This awareness is the result of an attentive youth. An attentive youth lived between the artistic mainstream the state, the German Democratic Republic, defined as ideal and the artistic opposition of the "Berliner Schule" (Berlin school) founded in the Sixties. Some of the major representatives of this artistic movement were CX Huth teachers in the Eighties.
Pop culture opens up to CX (Pop goes my world) his very own way of expression. Through music – he is the guitarist and keyboarder of an "Industrial" band – through painting, through his texts. Pop Art means to him: No fear of pop-ular measures and media. That’s why he prefers serigraphs, comics, reproductions of any kind which he continues to work on and over time and again. CX would even get his pictures printed on T-Shirts, soccer balls, cups or toys – no problem.

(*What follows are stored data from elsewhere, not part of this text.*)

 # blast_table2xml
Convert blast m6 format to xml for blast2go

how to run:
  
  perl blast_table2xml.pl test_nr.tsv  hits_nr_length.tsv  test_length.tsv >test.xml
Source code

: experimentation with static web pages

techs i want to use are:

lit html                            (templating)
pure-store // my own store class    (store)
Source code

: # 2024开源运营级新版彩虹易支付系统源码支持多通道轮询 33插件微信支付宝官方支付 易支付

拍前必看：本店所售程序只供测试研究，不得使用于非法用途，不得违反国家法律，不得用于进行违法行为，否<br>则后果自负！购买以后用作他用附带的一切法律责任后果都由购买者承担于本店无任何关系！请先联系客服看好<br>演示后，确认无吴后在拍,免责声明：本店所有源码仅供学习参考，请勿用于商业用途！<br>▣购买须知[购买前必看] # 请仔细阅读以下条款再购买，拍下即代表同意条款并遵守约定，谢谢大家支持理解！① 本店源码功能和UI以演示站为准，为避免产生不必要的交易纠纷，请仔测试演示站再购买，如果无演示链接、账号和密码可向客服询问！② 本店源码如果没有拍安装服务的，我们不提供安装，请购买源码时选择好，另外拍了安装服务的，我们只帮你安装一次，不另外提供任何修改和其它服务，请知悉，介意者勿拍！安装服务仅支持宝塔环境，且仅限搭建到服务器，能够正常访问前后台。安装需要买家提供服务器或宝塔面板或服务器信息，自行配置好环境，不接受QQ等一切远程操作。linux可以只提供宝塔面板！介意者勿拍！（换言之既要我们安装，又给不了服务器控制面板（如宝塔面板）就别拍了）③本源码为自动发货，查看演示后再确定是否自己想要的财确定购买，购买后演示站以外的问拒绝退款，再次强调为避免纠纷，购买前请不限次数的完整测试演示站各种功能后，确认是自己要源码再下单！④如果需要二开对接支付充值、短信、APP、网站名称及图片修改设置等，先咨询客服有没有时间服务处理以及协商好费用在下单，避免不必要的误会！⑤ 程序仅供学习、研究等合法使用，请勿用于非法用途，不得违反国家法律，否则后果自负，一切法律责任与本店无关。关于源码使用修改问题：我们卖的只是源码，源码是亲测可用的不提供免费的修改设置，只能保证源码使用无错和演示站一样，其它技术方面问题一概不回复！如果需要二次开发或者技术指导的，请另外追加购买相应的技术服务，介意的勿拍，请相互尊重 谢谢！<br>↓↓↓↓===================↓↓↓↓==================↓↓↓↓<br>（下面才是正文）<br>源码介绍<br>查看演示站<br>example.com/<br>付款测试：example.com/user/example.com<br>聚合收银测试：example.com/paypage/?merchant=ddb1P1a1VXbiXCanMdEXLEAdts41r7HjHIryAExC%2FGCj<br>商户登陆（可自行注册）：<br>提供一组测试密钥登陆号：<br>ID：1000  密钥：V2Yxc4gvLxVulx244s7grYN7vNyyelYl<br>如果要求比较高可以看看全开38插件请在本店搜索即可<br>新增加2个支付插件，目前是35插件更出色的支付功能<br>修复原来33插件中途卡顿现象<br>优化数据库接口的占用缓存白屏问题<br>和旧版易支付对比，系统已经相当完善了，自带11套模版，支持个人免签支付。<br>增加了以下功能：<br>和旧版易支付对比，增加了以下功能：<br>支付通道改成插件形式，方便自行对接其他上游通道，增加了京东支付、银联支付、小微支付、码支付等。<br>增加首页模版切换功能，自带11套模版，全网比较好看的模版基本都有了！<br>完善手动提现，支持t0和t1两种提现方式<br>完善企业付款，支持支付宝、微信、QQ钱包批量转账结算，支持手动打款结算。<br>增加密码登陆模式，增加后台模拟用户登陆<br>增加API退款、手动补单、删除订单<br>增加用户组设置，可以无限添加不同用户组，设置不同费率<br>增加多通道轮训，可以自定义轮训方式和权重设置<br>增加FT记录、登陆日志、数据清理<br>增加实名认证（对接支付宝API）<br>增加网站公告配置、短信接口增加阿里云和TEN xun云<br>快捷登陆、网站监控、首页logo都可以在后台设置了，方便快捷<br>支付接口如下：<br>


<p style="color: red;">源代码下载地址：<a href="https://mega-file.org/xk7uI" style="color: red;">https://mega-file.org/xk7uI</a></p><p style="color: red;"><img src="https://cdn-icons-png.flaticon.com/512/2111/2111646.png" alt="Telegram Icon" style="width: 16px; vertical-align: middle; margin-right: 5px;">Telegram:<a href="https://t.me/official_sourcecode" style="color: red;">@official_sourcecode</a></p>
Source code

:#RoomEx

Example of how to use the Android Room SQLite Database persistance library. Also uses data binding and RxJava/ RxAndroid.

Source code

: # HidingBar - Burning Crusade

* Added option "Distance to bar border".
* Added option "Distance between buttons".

He, the collector of weird colourful stuff and pop music, writes, draws and paints strange stories on linen, paper, printing plates, bath tubes,... wants to surprise time and again. Auxiliary items like tape, different shades of white papers, signs of wear and small accidents are welcome means of expression. Compositions of texts and pictures similiar to graffitis are born and become a storybook for the adult reader. Among his most enthusiastic customers: Artists, graphic designers and advertisers, who replay his queer stories at home. These stories often end as they begin, let everything open, don’t want to anticipate the individual course of things granting it the freedom to evolve. His messages often rotate around the controversy between the laws of culture which are made by men and hence changeable and the laws of nature which man can, on the contrary, use but never change.